Por eso me calzas como el paladín viste su armadura; me montas para vencer como mujer. Y yo empiezo por ser Tu heraldo, el que anuncia Tu inminente llegada con las restallantes castañuelas de Tu taconeo. Me yergo para eso como el más altivo, el más amenazador y dominante de los tacones, cuya agresividad me produce dolor por repercutir en el talón de mi plantilla. Soy así repetidamente machacado, soy Tu voluntaria víctima y entonces me concedes el goce de estar sufriendo por Ti, de inmolarme voluntariamente al triunfo de Tu poderío. Me esfuerzo a cada instante por consolidar Tu estabilidad sobre mis agujas y, recibo, junto con mi dolor, a cada pisada, un placer indecible: la vibración de Tu tobillo. Esa leve oscilación que llena de gracia Tu andar imperioso y seductor a la vez; dominante y provocador a un tiempo.
¡Qué irresistiblemente avanzas, envuelta en mi ritmo sonoro!

Por eso no me cambio por ningún otro calzado, aunque en verano envidio los que llevas sobre Tu piel y juegan directamente con cada uno de Tus dedos delicados; lo mismo que a veces, por un momento, quisiera ser Tus chinelas de raso y pluma, también con tacón alto, que Te pasean por Tu alcoba y hasta el baño y que –pienso– retiran reverentes Tus amantes.
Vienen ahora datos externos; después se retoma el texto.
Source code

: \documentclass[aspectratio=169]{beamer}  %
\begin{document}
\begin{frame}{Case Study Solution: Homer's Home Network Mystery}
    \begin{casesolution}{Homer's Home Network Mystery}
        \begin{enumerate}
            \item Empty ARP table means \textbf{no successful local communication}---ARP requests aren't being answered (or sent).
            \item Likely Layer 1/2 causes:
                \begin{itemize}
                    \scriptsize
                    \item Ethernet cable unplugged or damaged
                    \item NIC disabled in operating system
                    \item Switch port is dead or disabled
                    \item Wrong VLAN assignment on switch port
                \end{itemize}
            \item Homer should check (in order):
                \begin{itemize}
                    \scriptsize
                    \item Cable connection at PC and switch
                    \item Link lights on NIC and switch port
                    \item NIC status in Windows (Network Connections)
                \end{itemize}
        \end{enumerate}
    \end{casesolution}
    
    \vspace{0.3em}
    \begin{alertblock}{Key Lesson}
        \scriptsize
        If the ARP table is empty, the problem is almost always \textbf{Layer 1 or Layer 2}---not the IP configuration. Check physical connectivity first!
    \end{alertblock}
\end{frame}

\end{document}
En realidad, lo confieso, envidio todas las telas, cueros, pieles o metales que Te visten o Te adornan, donde quiera que se asienten en la geografía de Tu cuerpo. Y envidio, sobre todo, Tus medias, que me separan de Tu pie, y no se quedan en él sino que se elevan abrazando Tus piernas hasta allí donde sólo alcanzan fugaces visiones mías.
Perdona esta osadía y no me niegues la gloria de servirte como pedestal y de cantar mi entusiasmado taconeo: La gloria de estas sandalias bienaventuradas.»